[Date Prev][Date Next][Thread Prev][Thread Next][Date Index][Thread Index]
Re: [Qemu-ppc] [RFC PATCH 0/5] hotplug: fix premature rebinding of VFIO
From: |
Michael Roth |
Subject: |
Re: [Qemu-ppc] [RFC PATCH 0/5] hotplug: fix premature rebinding of VFIO devices to host |
Date: |
Thu, 29 Jun 2017 13:22:44 -0500 |
User-agent: |
alot/0.5.1 |
Quoting Daniel P. Berrange (2017-06-29 03:33:19)

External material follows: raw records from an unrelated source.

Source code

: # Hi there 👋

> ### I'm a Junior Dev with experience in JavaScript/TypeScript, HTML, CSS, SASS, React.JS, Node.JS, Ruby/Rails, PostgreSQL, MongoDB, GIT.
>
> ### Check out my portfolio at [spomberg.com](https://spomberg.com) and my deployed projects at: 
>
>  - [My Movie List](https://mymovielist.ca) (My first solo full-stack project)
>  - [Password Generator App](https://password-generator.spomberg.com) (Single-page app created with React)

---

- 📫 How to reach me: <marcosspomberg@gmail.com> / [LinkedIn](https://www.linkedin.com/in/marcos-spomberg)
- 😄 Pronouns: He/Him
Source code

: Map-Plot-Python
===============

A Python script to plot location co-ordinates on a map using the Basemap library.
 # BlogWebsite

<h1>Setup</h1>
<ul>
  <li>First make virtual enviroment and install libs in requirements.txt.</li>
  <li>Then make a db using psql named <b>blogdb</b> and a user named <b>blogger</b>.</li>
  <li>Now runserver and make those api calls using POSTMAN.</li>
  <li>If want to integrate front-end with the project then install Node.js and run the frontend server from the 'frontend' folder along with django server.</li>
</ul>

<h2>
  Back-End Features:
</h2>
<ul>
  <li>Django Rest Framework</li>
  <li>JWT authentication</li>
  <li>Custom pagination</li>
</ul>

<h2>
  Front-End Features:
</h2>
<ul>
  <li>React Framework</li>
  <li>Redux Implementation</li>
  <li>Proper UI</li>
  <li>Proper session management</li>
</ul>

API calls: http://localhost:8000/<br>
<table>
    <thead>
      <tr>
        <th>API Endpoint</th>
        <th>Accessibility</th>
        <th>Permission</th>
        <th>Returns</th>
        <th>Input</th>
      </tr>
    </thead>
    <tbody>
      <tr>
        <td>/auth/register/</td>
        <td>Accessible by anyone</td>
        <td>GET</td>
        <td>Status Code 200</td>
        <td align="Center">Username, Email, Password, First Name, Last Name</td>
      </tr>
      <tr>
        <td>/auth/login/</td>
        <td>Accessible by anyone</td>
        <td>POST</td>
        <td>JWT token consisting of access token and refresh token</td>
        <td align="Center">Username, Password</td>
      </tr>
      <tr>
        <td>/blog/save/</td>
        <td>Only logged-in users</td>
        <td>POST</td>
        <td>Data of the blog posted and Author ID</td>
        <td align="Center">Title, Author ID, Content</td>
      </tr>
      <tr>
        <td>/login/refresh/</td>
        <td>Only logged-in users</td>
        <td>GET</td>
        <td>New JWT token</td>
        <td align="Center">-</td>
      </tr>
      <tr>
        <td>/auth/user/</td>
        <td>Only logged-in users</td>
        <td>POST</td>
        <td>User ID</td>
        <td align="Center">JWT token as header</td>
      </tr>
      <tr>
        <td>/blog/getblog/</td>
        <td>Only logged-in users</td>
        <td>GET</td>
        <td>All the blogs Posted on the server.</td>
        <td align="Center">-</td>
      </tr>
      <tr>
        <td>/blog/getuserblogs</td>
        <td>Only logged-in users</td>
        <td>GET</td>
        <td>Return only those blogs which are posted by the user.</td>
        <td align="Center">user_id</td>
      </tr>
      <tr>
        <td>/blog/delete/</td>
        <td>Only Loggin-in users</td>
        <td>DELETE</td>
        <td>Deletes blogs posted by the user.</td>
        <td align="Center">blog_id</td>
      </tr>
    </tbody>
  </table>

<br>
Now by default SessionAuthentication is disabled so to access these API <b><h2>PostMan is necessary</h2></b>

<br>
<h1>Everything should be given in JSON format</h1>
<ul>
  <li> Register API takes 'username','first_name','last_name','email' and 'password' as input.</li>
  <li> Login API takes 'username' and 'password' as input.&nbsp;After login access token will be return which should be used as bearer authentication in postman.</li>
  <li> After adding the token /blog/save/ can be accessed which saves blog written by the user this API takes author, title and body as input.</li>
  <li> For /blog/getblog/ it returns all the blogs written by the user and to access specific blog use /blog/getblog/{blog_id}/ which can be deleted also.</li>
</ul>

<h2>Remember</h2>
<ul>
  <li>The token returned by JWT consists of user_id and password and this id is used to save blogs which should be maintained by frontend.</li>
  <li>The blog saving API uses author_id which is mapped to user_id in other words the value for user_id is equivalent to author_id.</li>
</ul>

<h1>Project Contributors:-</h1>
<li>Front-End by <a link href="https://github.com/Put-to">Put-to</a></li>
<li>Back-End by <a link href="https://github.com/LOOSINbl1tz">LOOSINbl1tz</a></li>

> On Wed, Jun 28, 2017 at 07:24:55PM -0500, Michael Roth wrote:
> > Hi everyone. Hoping to get some feedback on this approach, or some
> > alternatives proposed below, to the following issue:
> >
> > Currently libvirt immediately attempts to rebind a managed device back to
> > the
> > host driver when it receives a DEVICE_DELETED event from QEMU. This is
> > problematic for 2 reasons:
> >
> > 1) If multiple devices from a group are attached to a guest, this can move
> > the group into a "non-viable" state where some devices are assigned to
> > the host and some to the guest.
> >
> > 2) When QEMU emits the DEVICE_DELETED event, there's still a "finalize"
> > phase
> > where additional cleanup occurs. In most cases libvirt can ignore this
> > cleanup, but in the case of VFIO devices this is where closing of a VFIO
> > group FD occurs, and failing to wait before rebinding the device to the
> > host driver can result in unexpected behavior. In the case of powernv
> > hosts at least, this can lead to a host driver crashing due to the
> > default
> > DMA windows not having been fully-restored yet. The window between this
> > is
> > and the initial DEVICE_DELETED seems to be ~6 seconds in practice. We've
> > seen host dumps with Mellanox CX4 VFs being rebound to host driver during
> > this period (on powernv hosts).
>
> Why on earth does QEMU's device finalization take 6 seconds to complete.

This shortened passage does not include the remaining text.